- _Task goal_:
Where a line below holds the string "import", copy that line.

== Data records ==

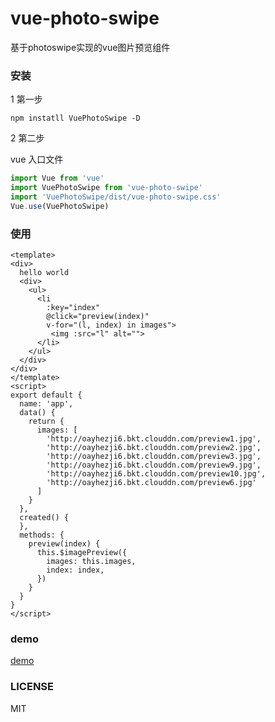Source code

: # vue-photo-swipe

基于photoswipe实现的vue图片预览组件

### 安装

1 第一步
```
npm instatll VuePhotoSwipe -D
```
2 第二步

vue 入口文件
``` javascript
import Vue from 'vue'
import VuePhotoSwipe from 'vue-photo-swipe'
import 'VuePhotoSwipe/dist/vue-photo-swipe.css'
Vue.use(VuePhotoSwipe)
```

### 使用

```
<template>
<div>
  hello world
  <div>
    <ul>
      <li
        :key="index" 
        @click="preview(index)"
        v-for="(l, index) in images">
         <img :src="l" alt=""> 
      </li>
    </ul>
  </div>
</div> 
</template>
<script>
export default {
  name: 'app',
  data() {
    return {
      images: [
        'http://oayhezji6.bkt.clouddn.com/preview1.jpg',
        'http://oayhezji6.bkt.clouddn.com/preview2.jpg',
        'http://oayhezji6.bkt.clouddn.com/preview3.jpg',
        'http://oayhezji6.bkt.clouddn.com/preview9.jpg',
        'http://oayhezji6.bkt.clouddn.com/preview10.jpg',
        'http://oayhezji6.bkt.clouddn.com/preview6.jpg'
      ]
    }
  },
  created() {
  },
  methods: {
    preview(index) {
      this.$imagePreview({
        images: this.images,
        index: index,
      })
    }
  }
}
</script>
```
### demo

[demo](https://zhhshen.github.io/vue-photo-swipe/example/index.html)
###  LICENSE

MIT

===

- _Result of the exercise_:
import Vue from 'vue'
import VuePhotoSwipe from 'vue-photo-swipe'
import 'VuePhotoSwipe/dist/vue-photo-swipe.css'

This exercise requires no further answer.